Lab 6 — Fitting multiple regression

Adding a predictor and watching a coefficient change

Purpose. This lab is the hands-on companion to Week 6 — Multiple regression and adjustment. In the note you read about what happens to the study slope when you adjust for prior_gpa; here you do it — you fit the simple model, fit the adjusted model, line the two study slopes up side by side, and explain in your own words why the number moves. The point is not to run two lm() calls. The point is to watch a coefficient change and to name what that change is telling you about the question.

The idea

A regression coefficient is not a fixed property of a variable. It is an answer to a specific comparison question, and the question depends on what else is in the model. When you fit final ~ study by itself, the study slope answers: “Across all the students in the data, how much higher is the predicted final score for each extra weekly study hour?” That comparison lumps together students who differ in many ways at once — including how strong they already were coming in.

When you add prior_gpa to the model, the study slope answers a different question: “Among students with the same incoming GPA, how much higher is the predicted final for each extra study hour?” Holding prior_gpa constant changes which students are being compared, so the slope you read off can — and here does — change. The whole lab is built around making that one substitution and watching the consequence.

In this dataset the move is from a crude slope of $2.5$ to an adjusted slope of $1.8$. That drop is the fingerprint of confounding: stronger students (higher prior_gpa) both study more and score higher, so part of what the crude slope credited to studying was really standing in for prior preparation. Once you let prior_gpa account for its own share, studying gets a smaller, cleaner partial credit. This lab makes that abstract sentence concrete by putting both numbers on your screen.

A reminder before you begin: the studyhabits data here is synthetic; seed set. It is generated, not collected from real students, with a fixed random seed (set.seed(33003)) so that everyone fitting the same code sees the same fitted numbers. The values are chosen to behave the way confounding behaves in real campus data, so the lesson transfers even though the rows are invented.

Goal

By the end of this lab you should be able to:

fit a simple linear model, final ~ study, and read its intercept and slope from the output;
fit an adjusted (multiple) linear model, final ~ study + prior_gpa, and read all three coefficients;
place the two study slopes side by side and state precisely how the comparison question differs between them;
explain the drop from $2.5$ to $1.8$ as confounding by prior_gpa, and say which direction the confounding runs and why.

The modeling target for the lab is this pair of fitted equations (both synthetic, “as if fit” — illustrative numbers, not independently re-derived here):

\[ \hat{y} = 52.0 + 2.5\,x_1 \]

for the simple model with $x_1 = $ study, and

\[ \hat{y} = 35.0 + 1.8\,x_1 + 8.0\,x_2 \]

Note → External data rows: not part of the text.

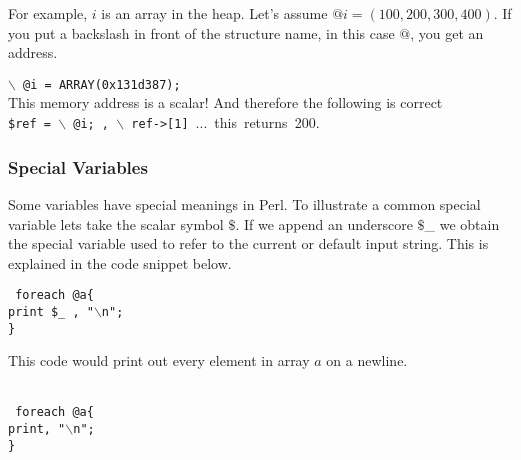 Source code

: \documentclass[11pt,a4paper]{article}
\begin{document}
                \noindent For example, $i$ is an array in the heap. Let's assume $@i = (100,200,300,400)$. If you put a backslash in front of the structure name, in this case $@$, you get an address. \\
                
                \begin{tabbing}
                \texttt{$\backslash$ @i = ARRAY(0x131d387);}\\
                This memory address is a scalar! And therefore the following is correct\\               
                \texttt{\$ref = $\backslash$ @i; , $\backslash$ ref->[1]}\  ...\  this\  returns\  200.
                \end{tabbing}
                
        
                \subsubsection{Special Variables}
                Some variables have special meanings in Perl. To illustrate a common special variable lets take the scalar symbol $\$$. If we append an underscore $\$$\_ we obtain the special variable used to refer to the current or default input string. This is explained in the code snippet below.\\
                
        \begin{tabbing}
        \texttt{
                foreach  @a\{\\
                \indent print \$\_ , "$\backslash $n";\\
                \}\\
                }
        \end{tabbing}
        
        
        
        \noindent This code would print out every element in array $a$ on a newline.\\  \\
                
        \begin{tabbing}
        \texttt{
                foreach  @a\{\\
                \indent print, "$\backslash $n";\\
                \}\\
                }
        \end{tabbing}
        
\end{document}
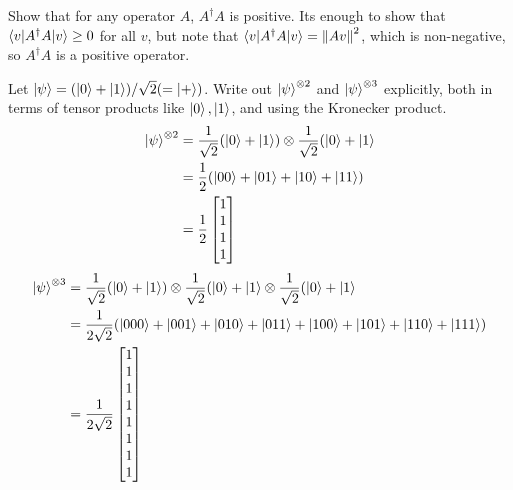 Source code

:  Show that for any operator $A$, $A^\dagger A$ is positive.
\Soln Its enough to show that $\braket{v | A^\dagger A|v} \geq 0$ for all $v$, but note that $\braket{v| A^\dagger A|v} = \left\lVert Av\right\rVert^2$, which is non-negative, so $A^\dagger A$ is a positive operator.

 Let $\ket{\psi}=(\ket{0}+\ket{1})/\sqrt{2}(=\ket{+})$. Write out $\ket{\psi}^{\otimes2}$ and $\ket{\psi}^{\otimes3}$ explicitly, both in terms of tensor products like $\ket{0},\ket{1}$, and using the Kronecker product.
\Soln
\begin{align*}
	\ket{\psi}^{\otimes 2} &= \frac{1}{\sqrt{2}} (\ket{0} + \ket{1}) \otimes \frac{1}{\sqrt{2}} (\ket{0} + \ket{1}\\
		&= \frac{1}{2} (\ket{00}  + \ket{01} + \ket{10} + \ket{11}  )\\
		&= \frac{1}{2} \begin{bmatrix}
			1 \\
			1 \\
			1 \\
			1
		\end{bmatrix}
\end{align*}
\begin{align*}
	\ket{\psi}^{\otimes 3} &= \frac{1}{\sqrt{2}} (\ket{0} + \ket{1}) \otimes \frac{1}{\sqrt{2}} (\ket{0} + \ket{1}  \otimes \frac{1}{\sqrt{2}} (\ket{0} + \ket{1}\\
		&= \frac{1}{2\sqrt{2}} (\ket{000}  + \ket{001} + \ket{010} + \ket{011} +  \ket{100}  + \ket{101} + \ket{110} + \ket{111})\\
		&= \frac{1}{2\sqrt{2}} \begin{bmatrix}
			1 \\
			1 \\
			1 \\
			1 \\
			1 \\
			1 \\
			1 \\
			1
		\end{bmatrix}
\end{align*}

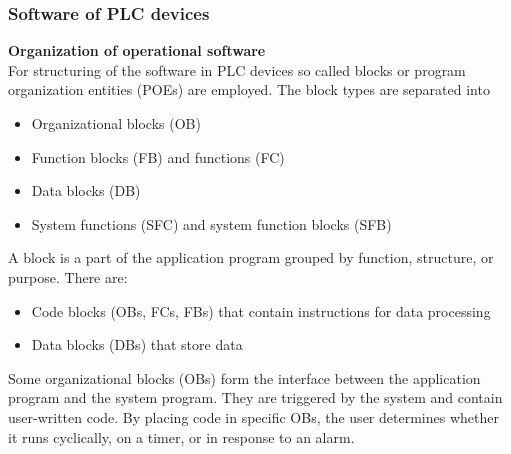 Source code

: \begin{frame}
	\frametitle{Software of PLC devices}
	\textbf{Organization of operational software}\\
	For structuring of the software in PLC devices so called blocks or program organization
	entities (POEs) are employed. 
	The block types are separated into
	\begin{itemize}
		\item  Organizational blocks (OB)
		\item Function blocks (FB) and functions (FC)
		\item Data blocks (DB)
		\item System functions (SFC) and system function blocks (SFB)
	\end{itemize}
	A block is a part of the application program grouped by function, structure, 
	or purpose. There are:
	\begin{itemize}
		\item Code blocks (OBs, FCs, FBs) that contain instructions for data processing
		\item Data blocks (DBs) that store data
	\end{itemize}
	Some organizational blocks (OBs) form the interface between the application program and 
	the system program. They are triggered by the system and contain user-written code. 
	By placing code in specific OBs, the user determines whether it runs cyclically, on a 
	timer, or in response to an alarm.
\end{frame}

for the adjusted model with $x_1 = $ study and $x_2 = $ prior_gpa. Watch the coefficient on $x_1$: it is $2.5$ in the first equation and $1.8$ in the second. That single number — and why it moves — is the entire lab.

Setup

You need three things: a clean R session, the random seed, and the studyhabits data frame. The seed is not decoration. Because the data are simulated, the seed is what makes your fitted numbers match the ones quoted in the Week 6 note and in this lab. Set it first, every time, before anything random happens.

# Lab 6 setup — studyhabits is SYNTHETIC; seed set so results are reproducible.
set.seed(33003)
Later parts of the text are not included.